Teo makes a face. "I don't know why we had to
meet at the Adams Apple. They don't even serve decent beer."

"It's centrally located," I say, adjusting my
seat so I can get a better view of the barista. It's Amity, of
course, looking sweet and kind of ridiculous in a huge white apron
emblazoned with a big red apple and her piles of gorgeous hair
squashed into a hairnet.

Caspar plops down next to Teo with a groan.
"I forgot how much Econ sucks, man. Give me military history any
day."

Finally, Hoover arrives with the biggest
redhead I've ever seen on his arm. He swats her on the ass, and she
waddles off to a table full of girls I've never seen before.

"What," asks Teo looking thoroughly
nonplussed, "was that?"

Hoover chuckles. "Oh, that was Darcy. I ran
into her at the party the other night. She's a hacker, and she's
fucking hilarious."

Amity steps out from behind the coffee bar
and greets the giant redhead and her friends. I can't believe how
long her legs are.

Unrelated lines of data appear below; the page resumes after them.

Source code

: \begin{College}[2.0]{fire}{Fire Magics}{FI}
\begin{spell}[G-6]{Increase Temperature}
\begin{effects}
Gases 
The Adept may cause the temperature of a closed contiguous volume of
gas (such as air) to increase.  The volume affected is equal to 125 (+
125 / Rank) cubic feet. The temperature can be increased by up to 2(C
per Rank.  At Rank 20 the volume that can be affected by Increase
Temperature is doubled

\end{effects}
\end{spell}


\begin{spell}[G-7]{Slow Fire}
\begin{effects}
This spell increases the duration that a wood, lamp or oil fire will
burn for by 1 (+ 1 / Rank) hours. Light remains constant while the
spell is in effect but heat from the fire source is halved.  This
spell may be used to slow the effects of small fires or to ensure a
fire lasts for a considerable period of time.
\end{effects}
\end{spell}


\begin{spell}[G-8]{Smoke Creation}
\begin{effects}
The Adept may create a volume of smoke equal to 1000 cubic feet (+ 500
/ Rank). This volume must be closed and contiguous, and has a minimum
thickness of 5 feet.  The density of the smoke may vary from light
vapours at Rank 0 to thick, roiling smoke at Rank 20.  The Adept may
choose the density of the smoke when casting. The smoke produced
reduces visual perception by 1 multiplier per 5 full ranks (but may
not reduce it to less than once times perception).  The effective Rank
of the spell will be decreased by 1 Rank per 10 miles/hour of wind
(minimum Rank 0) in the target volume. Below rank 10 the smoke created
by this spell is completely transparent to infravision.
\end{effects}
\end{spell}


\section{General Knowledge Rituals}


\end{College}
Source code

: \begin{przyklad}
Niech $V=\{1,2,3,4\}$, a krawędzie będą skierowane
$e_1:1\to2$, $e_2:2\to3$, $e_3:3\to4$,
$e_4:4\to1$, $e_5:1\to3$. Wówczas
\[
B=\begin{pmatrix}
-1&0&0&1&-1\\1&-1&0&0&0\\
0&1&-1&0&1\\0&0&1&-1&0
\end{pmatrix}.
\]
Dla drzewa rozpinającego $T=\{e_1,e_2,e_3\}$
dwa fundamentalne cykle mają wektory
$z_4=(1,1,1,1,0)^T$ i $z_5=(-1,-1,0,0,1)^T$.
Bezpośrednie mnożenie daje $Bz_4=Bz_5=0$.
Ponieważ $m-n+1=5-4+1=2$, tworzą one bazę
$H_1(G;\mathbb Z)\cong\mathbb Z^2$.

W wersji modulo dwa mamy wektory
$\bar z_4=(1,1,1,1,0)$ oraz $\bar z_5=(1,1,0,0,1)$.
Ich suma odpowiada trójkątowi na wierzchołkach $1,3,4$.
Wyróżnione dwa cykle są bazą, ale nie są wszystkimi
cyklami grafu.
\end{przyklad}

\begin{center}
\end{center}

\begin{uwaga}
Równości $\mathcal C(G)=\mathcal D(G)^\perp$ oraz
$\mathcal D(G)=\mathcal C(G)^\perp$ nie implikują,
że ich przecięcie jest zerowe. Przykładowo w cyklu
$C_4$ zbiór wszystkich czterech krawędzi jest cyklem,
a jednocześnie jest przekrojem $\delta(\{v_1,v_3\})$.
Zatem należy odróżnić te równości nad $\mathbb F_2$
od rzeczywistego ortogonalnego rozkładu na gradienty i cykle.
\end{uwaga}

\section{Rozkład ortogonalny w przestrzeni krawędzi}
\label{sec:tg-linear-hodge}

I wish she wasn't wearing that bulky apron so I
could get a better look. I'm wondering if she's told any of her
friends about me, when I feel a sharp, bracing kick in the shin. I
remind myself that Amity is off limits for what feels like fiftieth
time today. Then it occurs to me that I didn't kick myself in the
shin.

I glance up, and Teo is
rolling his eyes.
Damn it, he
knows
. He kicks me again, harder this time.
"OK, fearless leader. Let's get this meeting over with."

"Got it," I say, taking a slug of hot coffee.
"We need a theme for the new brothers' dance after Hell Week.
Something memorable that won't get our collective asses in a
sling."

Caspar kicks things off with a long and
possibly incoherent soliloquy about the Civil War. Out of the
corner of my eye, I watch Amity waiting on a customer whose tense
posture screams anger. He's tall and rangy with shoulder-length
hair pulled into a ponytail. His arms are covered in ink, and his
face has an intense, moody quality I don't like.

He points a finger at Amity, and she shakes
her head. Instead of getting him a coffee or a sandwich, she ducks
under the counter and stands beside him. They talk some more, and I
can tell she's uncomfortable. Her shoulders are hunched up by her
ears, and she's looking down at the floor as if she'd like to
dissolve into it. He takes her arm, and she visibly stiffens. Then
they slip out a side entrance.

"'Scuse me for just a sec,'" I say, leaping
to my feet. As I hurry towards the same door that swallowed Amity,
I hear Caspar's nasal whine. "But I wasn't finished..."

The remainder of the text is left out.